This month we’ve introduced a brand new Training section. Sussex Business Times has teamed up with Scott Summers from The Skills Farm who here, explains how you can stand out from a crowd

Why do some people confidently speak up in meetings and convey their suggestions & opinions with authority and ease, while others struggle to sound credible when expressing their point of view?

What enables some people to feel able to discuss their ideas at meetings with senior leaders, while others feel out of their depth, inferior and often hold back from speaking?

How do some people get listened to and taken seriously when they speak up about problems & potential solutions, while others get bogged down in detail, waffle and ultimately get overlooked?

The answer, in large part, lies in their personal power.

Think of someone you know who is able to command attention, speak with gravitas and is influential. Were they born with this innate ability to engage others and inspire people into action? Probably not. Personal power can be developed.
One key aspect of personal power is Personal Authority.

Interestingly, your ability to express your personal authority isn’t dependant on seniority. Your role or position is your ‘given’ authority. Personal authority is available to even the most junior member of staff.

So if this is a learned skill, how can you develop more of it? There are two parts and each has two distinct benefits.
Lets imagine you attend a meeting where others in the room are more senior or more experienced than you. Ultimately you want the leaders in the room to listen to you, take you seriously and view you as credible.

Firstly, think about your past acheivements. Specifically focus on your…

  • Knowledge: The things you know, your studies, research, analysis etc.
  • Experience: The tasks, roles, projects you’ve worked on.
  • Skills: The things that you are able to do.
  • Track Record: The things that you have done that worked. The decisions you have made that were right.
  • Reputation: The things that you are known for. The positive things people have said about you.
  • Credentials: The awards you’ve won, the things your received recognition for and associations that you belong to.
  • Network: The people who you know that others hold in high regard.

All these things are your personal authority and if you take a moment, you’ll realise that you have a huge amount of positive aspects from your past that you can reflect upon.

The benefit of spending a few moments thinking about the above list before speaking to more senior or experienced people, is that you give yourself a self-confidence boost.

Does focussing on your personal authority really help? You bet!
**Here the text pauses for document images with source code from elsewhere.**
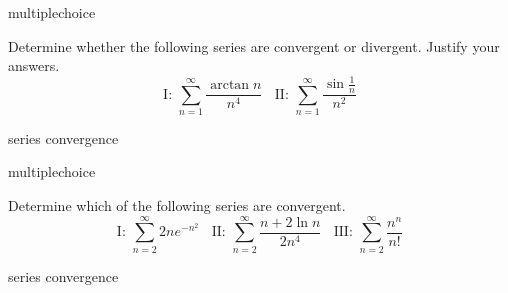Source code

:\documentclass{ximera}
\begin{document}
\begin{question}[2016C.10]
\begin{type}
multiplechoice
\end{type}
Determine whether the following series are convergent or divergent. Justify your answers.
\[ \text{I: } \sum_{n=1}^\infty \frac{\arctan n}{n^4} \ \ \ \ \text{II: } \sum_{n=1}^\infty \frac{\sin \frac{1}{n}}{n^2} \]
\begin{multiplechoice}
 \choicebreak
{}
\end{multiplechoice}
\begin{keywords}
series convergence
\end{keywords}
\end{question}

\begin{question}[2017C.11]
\begin{type}
multiplechoice
\end{type}
Determine which of the following series are convergent. 
\[ \text{I: } \sum_{n=2}^\infty 2ne^{-n^2} \ \ \ \ \text{II: } \sum_{n=2}^\infty \frac{n + 2 \ln n}{2 n^4} \ \ \ \ \text{III: } \sum_{n=2}^\infty \frac{n^n}{n!} \]
\begin{multiplechoice}
\end{multiplechoice}
\begin{keywords}
series convergence
\end{keywords}
\end{question}
\end{document}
Say to yourself, “I know what I’m talking about” or “I’ve done this before and it worked,” and feel your self-confidence click up a notch. Secondly, express your past acheivements. Here’s are some examples…

  • Knowledge: “I’ve analysed the data and the results tell me that…” or “an article I read recently shows that…”
  • Experience: “In my experience, I’ve found that…”
  • Track Record: “Last time I did this and it worked well, I…”
  • Network: “I’ve seen Fred do it this way” or “I’ve discussed this with Fred and he agrees…” (where others hold Fred in high regard).
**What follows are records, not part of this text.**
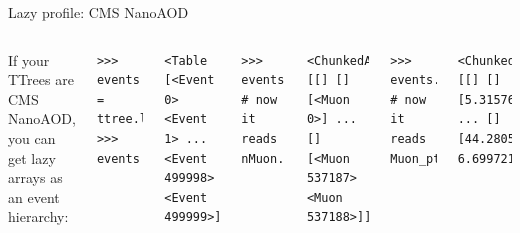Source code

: \documentclass[aspectratio=169]{beamer}
\begin{document}
\begin{frame}[fragile]{Lazy profile: CMS NanoAOD}
\large
\vspace{0.5 cm}

\begin{columns}
If your TTrees are CMS NanoAOD, you can get lazy arrays as an event hierarchy:

\small
\begin{verbatim}
>>> events = ttree.lazyarrays(profile="cms.nanoaod")
>>> events
\end{verbatim}

\vspace{-0.6 cm}
\color{darkblue}\begin{verbatim}
<Table [<Event 0> <Event 1> ... <Event 499998> <Event 499999>]>
\end{verbatim}
\color{black}

\vspace{-0.6 cm}
\begin{verbatim}
>>> events.muons           # now it reads nMuon...
\end{verbatim}

\vspace{-0.6 cm}
\color{darkblue}\begin{verbatim}
<ChunkedArray [[] [] [<Muon 0>] ... [] [<Muon 537187> <Muon 537188>]]>
\end{verbatim}
\color{black}

\vspace{-0.6 cm}
\begin{verbatim}
>>> events.muons.pt        # now it reads Muon_pt...
\end{verbatim}

\vspace{-0.6 cm}
\color{darkblue}\begin{verbatim}
<ChunkedArray [[] [] [5.315762] ... [] [44.28051 6.6997213]]>
\end{verbatim}
\color{black}
\end{columns}
\end{frame}
\end{document}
When you say these things aloud, others will subliminally think: “she really knows about this” or “he has experience of this” or “oh, she knows Fred!”

Say these things all the time and you’ll be irritating. Drop sentences like these into your dialogue occasionally and watch your perceived confidence increase.

Finally two tips from me… Firstly, own it! This is your personal authority. Use “I” language with confidence. Secondly, be succinct. You don’t have to share everything from your past – just the most relevant bit – and keep it short and simple.

In fact, listen to those who have influence and you’ll hear them briefly expressing their personal authority once or twice in every conversation.